The rock dated was the one in the “Cumberland” region that Curiosity explored earlier this year. The rock was the second that Curiosity had examined using its drill. Using radiometric and exposure age dating from the rover, researchers are estimating that the rock is somewhere between 3.86 billion and 4.56 billion years old.
“The age is not surprising, but what is surprising is that this method worked using measurements performed on Mars,” said Kenneth Farley, author of the paper on the rock dating and a geochemist at the California Institute of Technology. “When you’re confirming a new methodology, you don’t want the first result to be something unexpected. Our understanding of the antiquity of the Martian surface seems to be right.”
In addition to the rock dating, Curiosity has taken the first radiation hazard readings on the Martian surface and detected what might be organic compounds in the Martian soil. The rover has also already completed its primary mission by determining that Mars once had conditions that could have supported some forms of life.

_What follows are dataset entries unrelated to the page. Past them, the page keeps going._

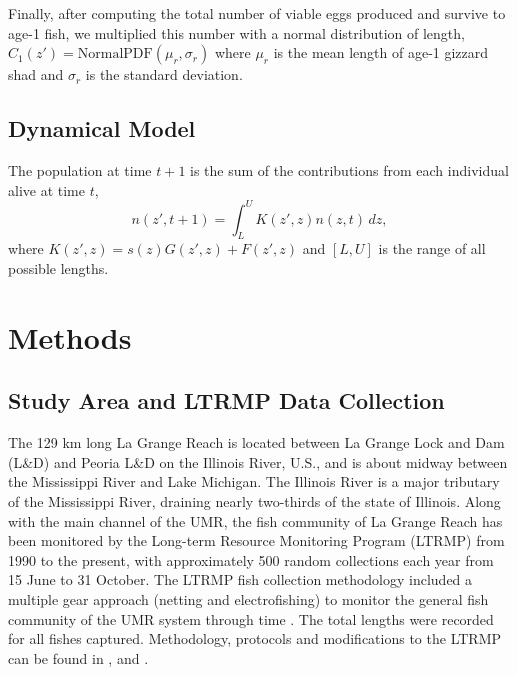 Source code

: \documentclass[preprint,review,12pt,authoryear]{elsarticle}
\def\ds{\displaystyle}
\begin{document}
Finally, after computing the total number of viable eggs produced and survive to age-1 fish, we multiplied this number with a normal distribution of length,
$ \ds C_1 (z') =  \mathrm{Normal PDF} (\mu_r, \sigma_r)$ where $\mu_r$ is the mean length of age-1 gizzard shad and $\sigma_r$ is the standard deviation. 

\subsection{Dynamical Model} 
The population at time $t+1$ is the sum of the contributions from each individual alive at time $t$,
\begin{equation}\label{eq:IPM}
n(z',t+1) = \int_L^U K(z',z)n(z,t) \,dz,
\end{equation}  
where $K(z',z) = s(z) G(z',z) + F(z',z)$ and $[L,U]$ is the range of all possible lengths.

\section{Methods}
\subsection{Study Area and LTRMP Data Collection}
The 129 km long La Grange Reach is located between La Grange Lock and Dam (L\&D) and Peoria L\&D on the Illinois River, U.S., and is about midway between the Mississippi River and Lake Michigan. 
The Illinois River is a major tributary of the Mississippi River, draining nearly two-thirds of the state of Illinois. 
Along with the main channel of the UMR, the fish community of La Grange Reach has been monitored by the Long-term Resource Monitoring Program (LTRMP) from 1990 to the present, with approximately 500 random collections each year from 15 June to 31 October. 
The LTRMP fish collection methodology included a multiple gear approach (netting and electrofishing) to monitor the general fish community of the UMR system through time \citep{gutreuter1995long}. 
The total lengths were recorded for all fishes captured. 
Methodology, protocols and modifications to the LTRMP can be found in \cite{gutreuter1995long}, and \cite{ickes2002evaluation}. 
\end{document}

NASA believes that all of these discoveries will help to set the stage for a future manned mission to mars. In particular, Curiosity’s radiation measurements have raised questions over how much exposure to cosmic rays astronauts sent to Mars might have to endure. NASA is currently working towards the goal of sending a manned mission to Mars by the end of the 2030s.
“Our measurements provide crucial information for human missions to Mars,” said Don Hassler, the lead author of a report on Curiosity’s radiation measurements and the science program director at the Southwest Research Institute. “We’re continuing to monitor the radiation environment and seeing the effects of major solar storms on the surface at different times in the solar cycle, will give additional important data. Our measurements also tie into Curiosity’s investigations about habitability. The radiation sources that are concerns for human health also affect microbial survival as well as preservation of organic chemicals.”